Researchers have developed an easy-to-build, low-cost 3D nanoprinting system that can create arbitrary 3D structures with extremely fine features. The method is compatible with most commercial microscopes. [Image: Cuifang Kuang, Zhejiang University]
Researchers in China have reportedly developed a low-cost 3D laser printing system that can fabricate structures with features only a few hundred nanometers in size (Opt. Lett., doi: 10.1364/OL.495286). The technique employs two-step absorption to create a variety of nanostructures, including 2D gratings with periods of less than 150 nm. The new method, which replaces two-photon absorption with a high-power femtosecond laser, could be used to create many optical components from metamaterials to microlenses.
From two-photon to two-step absorption
Scientists already know how to use nonlinear two-photon absorption to spark the photopolymerization process in 3D printing materials and create nano-sized features. However, the process requires an expensive—and finicky—femtosecond laser.

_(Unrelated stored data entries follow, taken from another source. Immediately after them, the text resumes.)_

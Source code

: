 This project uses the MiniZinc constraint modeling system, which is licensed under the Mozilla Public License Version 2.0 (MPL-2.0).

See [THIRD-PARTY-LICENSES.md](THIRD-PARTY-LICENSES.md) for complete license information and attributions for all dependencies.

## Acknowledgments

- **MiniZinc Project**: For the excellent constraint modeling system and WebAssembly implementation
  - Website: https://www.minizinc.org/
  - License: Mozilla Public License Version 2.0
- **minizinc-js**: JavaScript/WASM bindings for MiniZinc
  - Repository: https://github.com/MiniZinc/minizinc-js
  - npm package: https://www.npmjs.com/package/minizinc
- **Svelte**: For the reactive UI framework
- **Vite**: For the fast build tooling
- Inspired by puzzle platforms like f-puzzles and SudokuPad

Cuifang Kuang, Zhejiang University, and his colleagues at took a more recent approach: harness two-step absorption to excite the photoinitiator molecules that drive the 3D printing process. Under the right conditions, two-step absorption demonstrates the same kind of nonlinear effect as two-photon absorption, but the 405-nm output from an ordinary CW laser diode—similar to the light sources in Blu-ray players—is sufficient to power the printing.
The researchers used their new system to make a variety of detailed 3D structures, including a 3D woodpile structure (top row), a 20-μm-diameter buckyball (bottom left) and two cubical box frames (bottom right). The images were acquired with an electron microscope. [Image: Cuifang Kuang, Zhejiang University]

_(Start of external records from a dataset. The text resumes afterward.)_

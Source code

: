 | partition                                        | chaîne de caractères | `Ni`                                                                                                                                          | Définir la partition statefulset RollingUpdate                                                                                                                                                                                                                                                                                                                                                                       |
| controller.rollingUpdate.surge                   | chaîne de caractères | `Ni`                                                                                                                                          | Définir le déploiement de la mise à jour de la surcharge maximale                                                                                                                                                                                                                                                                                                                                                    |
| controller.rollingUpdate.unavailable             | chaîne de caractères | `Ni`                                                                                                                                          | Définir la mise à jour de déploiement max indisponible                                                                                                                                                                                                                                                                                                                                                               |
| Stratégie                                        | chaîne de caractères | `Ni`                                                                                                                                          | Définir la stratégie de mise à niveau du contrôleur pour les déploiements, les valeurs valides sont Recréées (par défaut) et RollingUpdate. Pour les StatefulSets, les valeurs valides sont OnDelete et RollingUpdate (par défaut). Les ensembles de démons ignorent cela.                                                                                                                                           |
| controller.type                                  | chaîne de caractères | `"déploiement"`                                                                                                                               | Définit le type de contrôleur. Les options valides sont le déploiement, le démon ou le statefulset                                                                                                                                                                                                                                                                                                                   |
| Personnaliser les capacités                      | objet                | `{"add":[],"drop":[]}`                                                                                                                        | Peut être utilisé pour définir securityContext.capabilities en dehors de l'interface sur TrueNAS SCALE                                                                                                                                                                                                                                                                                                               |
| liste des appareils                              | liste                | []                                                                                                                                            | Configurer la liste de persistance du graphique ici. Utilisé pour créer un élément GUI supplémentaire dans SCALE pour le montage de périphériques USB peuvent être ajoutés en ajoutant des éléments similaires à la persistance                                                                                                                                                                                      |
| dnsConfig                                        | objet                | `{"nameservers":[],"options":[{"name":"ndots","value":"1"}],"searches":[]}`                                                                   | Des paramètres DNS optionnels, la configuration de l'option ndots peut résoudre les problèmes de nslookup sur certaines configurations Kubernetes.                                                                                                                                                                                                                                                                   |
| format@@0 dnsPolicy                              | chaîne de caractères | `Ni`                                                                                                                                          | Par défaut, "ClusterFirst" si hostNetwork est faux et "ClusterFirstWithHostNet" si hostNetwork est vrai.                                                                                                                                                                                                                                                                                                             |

The team used a 532-nm CW laser as the second source in the two-step absorption process. The experimental setup combined the beams with galvanometric and dichroic mirrors and focused them through an oil-immersion microscope objective onto the photoresist, which incorporated an organic compound called benzil as the photoinitiator. A piezoelectric stage controlled movement while the setup scanned the photoresist with the light beam.
Nanoprinting at low cost
With a scan velocity of 100 μm/s, the device produced 2D grating lines that were clearly distinguishable from each other at periods of 125 to 140 nm. The team also printed an eight-layer 3D woodpile photonic crystal with a lateral period of 350 nm, plus a “buckyball” structure just 20 μm across.

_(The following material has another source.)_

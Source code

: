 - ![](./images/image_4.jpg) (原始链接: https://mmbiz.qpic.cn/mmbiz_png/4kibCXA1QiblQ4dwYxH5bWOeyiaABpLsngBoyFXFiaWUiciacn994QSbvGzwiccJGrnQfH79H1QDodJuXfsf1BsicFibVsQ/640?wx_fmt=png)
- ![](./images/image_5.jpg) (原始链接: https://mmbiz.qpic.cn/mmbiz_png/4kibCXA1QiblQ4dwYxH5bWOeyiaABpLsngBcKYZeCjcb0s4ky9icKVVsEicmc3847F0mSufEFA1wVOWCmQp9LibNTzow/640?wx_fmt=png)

Even when the team boosted the scan velocity by an order of magnitude to 1000 μm/s, the setup produced distinguishable polymer nanostructures in two and three dimensions. The researchers noted that the action of the green 532-nm laser enhanced the polymerization process when higher scan speeds meant that less of the 405-nm laser’s power was getting to the photoresist.
“This new approach helps make 3D nanoprinting accessible to scientists, even ones who are not familiar with the optical systems typically used for this type of fabrication,” said Kuang in a press release accompanying the research. “It could eventually lead to low-cost desktop 3D nanoprinting devices that could offer precision nanoprinting to anyone.”